▶ _Data for this exercise_
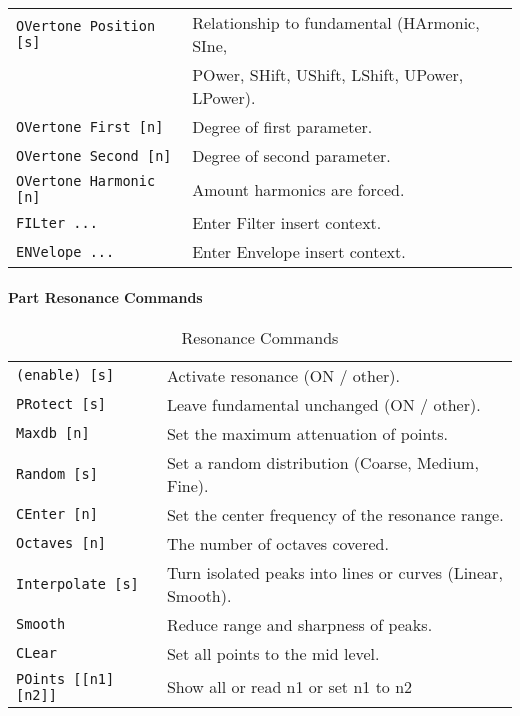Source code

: \begin{table}[H]
\begin{tabular}{l l}
\texttt{OVertone Position [s]} &
   Relationship to fundamental (HArmonic, SIne,\\
\texttt{} &
   POwer, SHift, UShift, LShift, UPower, LPower).\\
\texttt{OVertone First [n]} &
   Degree of first parameter. \\
\texttt{OVertone Second [n]} &
   Degree of second parameter.   \\
\texttt{OVertone Harmonic [n]} &
   Amount harmonics are forced.  \\
\texttt{FILter ...} &
   Enter Filter insert context.  \\
\texttt{ENVelope ...} &
   Enter Envelope insert context.   \\

      \end{tabular}
   \end{table}

\paragraph{Part Resonance Commands}
\label{paragraph:command_line_part_resonance_commands}

   \begin{table}[H]
      \centering
      \caption{Resonance Commands}
      \label{table:part_resonance_commands}
      \begin{tabular}{l l}

   \texttt{(enable) [s]} &
      Activate resonance (ON / other). \\
    \texttt{PRotect [s]} &
      Leave fundamental unchanged (ON / other). \\
   \texttt{Maxdb [n]} &
      Set the maximum attenuation of points. \\
   \texttt{Random [s]} &
      Set a random distribution (Coarse, Medium, Fine). \\
   \texttt{CEnter [n]} &
      Set the center frequency of the resonance range. \\
   \texttt{Octaves [n]} &
      The number of octaves covered. \\
   \texttt{Interpolate [s]} &
      Turn isolated peaks into lines or curves (Linear, Smooth). \\
   \texttt{Smooth} &
      Reduce range and sharpness of peaks. \\
   \texttt{CLear} &
      Set all points to the mid level. \\
   \texttt{POints [[n1] [n2]]} &
      Show all or read n1 or set n1 to n2 \\

      \end{tabular}
   \end{table}

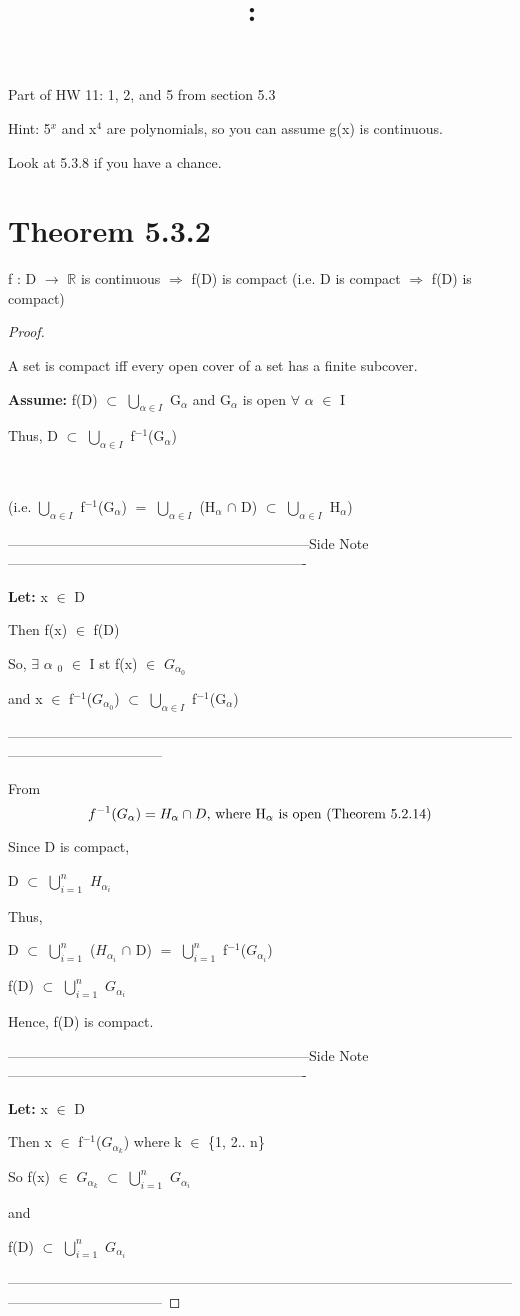 \documentclass{article}
\title{
    \vspace{2in}
    \textmd{\textbf{\hmwkClass:\ \hmwkTitle}}\\
    \normalsize\vspace{0.1in}\small\vspace{0.1in}\large{\textit{\hmwkClassInstructor}}
    \vspace{3in}
}
\author{\hmwkAuthorName}
\date{}
\newcommand{\mt}[1]{\ensuremath{#1}}
\newcommand\bsc[2][\DefaultOpt]{%
  \def\DefaultOpt{#2}%
  \section[#1]{#2}%
}
\newcommand{\bgpf}{\begin{proof} $ $\newline}
\newcommand{\lt}[1]{\textbf{Let: } #1}
\newcommand{\as}[1]{\textbf{Assume: } #1}
\newcommand{\epf}{\end{proof}}
\newcommand{\dbs}[3]{\mt{#1_{#2_#3}}}
\newcommand{\sidenote}[1]{-----------------------------------------------------------------Side Note----------------------------------------------------------------
#1 \

---------------------------------------------------------------------------------------------------------------------------------------------}
\newcommand{\br}{\mt{\mathbb{R}} }       %
\newcommand{\fa}{\mt{\forall} }          %
\newcommand{\afa}{\mt{\alpha} }
\newcommand{\mem}{\mt{\in} }
\newcommand{\exs}{\mt{\exists} }
\newcommand{\sbs}{\mt{\subset} }         %
\newcommand{\lra}{ \mt{\longrightarrow} } %
\newcommand{\rar}{ \mt{\Rightarrow} }     %
\newcommand{\bk}[1]{\{#1\}}
\newcommand{\eql}{\mt{=} }
\newcommand{\uw}[2]{#1\mt{_{#2}}}
\newcommand{\uf}[2]{#1\mt{^{#2}}}
\newcommand{\urng}[2]{\mt{\bigcup_{#1}^{#2}}}
\newcommand{\eqn}[1]{\[#1\]}
\newcommand{\inn}{\mt{\cap} }
\begin{document}
Part of HW 11: 1, 2, and 5 from section 5.3

Hint: \uf{5}{x} and \uf{x}{4} are polynomials, so you can assume g(x) is continuous.

Look at 5.3.8 if you have a chance.

\bsc{Theorem 5.3.2}{

f : D \lra \br is continuous \rar f(D) is compact (i.e. D is compact \rar f(D) is compact)

\bgpf

A set is compact iff every open cover of a set has a finite subcover.

\as{f(D) \sbs \urng{\afa \mem I}{} \uw{G}{\afa} and \uw{G}{\afa} is open \fa \afa \mem I}

Thus, D \sbs \urng{\afa \mem I}{} \uf{f}{-1}(\uw{G}{\afa})

\

(i.e. \urng{\afa \mem I}{} \uf{f}{-1}(\uw{G}{\afa}) \eql \urng{\afa \mem I}{} (\uw{H}{\afa} \inn D) \sbs \urng{\afa \mem I}{} \uw{H}{\afa})

\sidenote{
\lt{x \mem D}

Then f(x) \mem f(D)

So, \exs \uw{\afa}{0} \mem I st f(x) \mem \dbs{G}{\afa}{0}

and x \mem \uf{f}{-1}(\dbs{G}{\afa}{0}) \sbs \urng{\afa \mem I}{} \uf{f}{-1}(\uw{G}{\afa})
}

From 
\eqn{f^{-1}(G_\alpha) = H_\alpha \inn D \textrm{, where \uw{H}{\afa} is open (Theorem 5.2.14)}}

Since D is compact,

D \sbs \urng{i = 1}{n} \dbs{H}{\afa}{i}

Thus,

D \sbs \urng{i = 1}{n} (\dbs{H}{\afa}{i} \inn D) \eql \urng{i = 1}{n} \uf{f}{-1}(\dbs{G}{\afa}{i})

f(D) \sbs \urng{i = 1}{n} \dbs{G}{\afa}{i}

Hence, f(D) is compact.

\sidenote{
\lt{x \mem D}

Then x \mem \uf{f}{-1}(\dbs{G}{\afa}{k}) where k \mem \bk{1, 2.. n}

So f(x) \mem \dbs{G}{\afa}{k} \sbs \urng{i = 1}{n} \dbs{G}{\afa}{i}

and

f(D) \sbs \urng{i = 1}{n} \dbs{G}{\afa}{i}
}
\epf
}

\newpage 
\end{document}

▶ _Exercise_
When the word "OVertone" appears in a line of the listing, copy that line.

▶ _Output for this task_
\texttt{OVertone Position [s]} &
\texttt{OVertone First [n]} &
\texttt{OVertone Second [n]} &
\texttt{OVertone Harmonic [n]} &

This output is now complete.